RECORDS SHOWN
------------------------

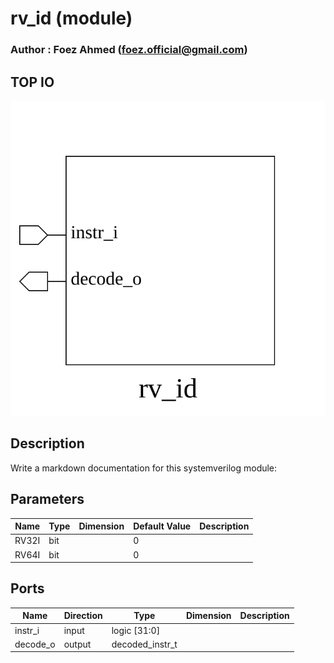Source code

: # rv_id (module)

### Author : Foez Ahmed (foez.official@gmail.com)

## TOP IO
<img src="./rv_id_top.svg">

## Description

Write a markdown documentation for this systemverilog module:

## Parameters
|Name|Type|Dimension|Default Value|Description|
|-|-|-|-|-|
|RV32I|bit||0||
|RV64I|bit||0||

## Ports
|Name|Direction|Type|Dimension|Description|
|-|-|-|-|-|
|instr_i|input|logic [31:0]|||
|decode_o|output|decoded_instr_t|||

------------------------

TASK DIRECTIONS
For this exercise, please retype exactly the lines in the listing from the line with "### Author : Foez" through its last line, both ends included.

WRITTEN ANSWER
### Author : Foez Ahmed (foez.official@gmail.com)

## TOP IO
<img src="./rv_id_top.svg">

## Description

Write a markdown documentation for this systemverilog module:

## Parameters
|Name|Type|Dimension|Default Value|Description|
|-|-|-|-|-|
|RV32I|bit||0||
|RV64I|bit||0||

## Ports
|Name|Direction|Type|Dimension|Description|
|-|-|-|-|-|
|instr_i|input|logic [31:0]|||
|decode_o|output|decoded_instr_t|||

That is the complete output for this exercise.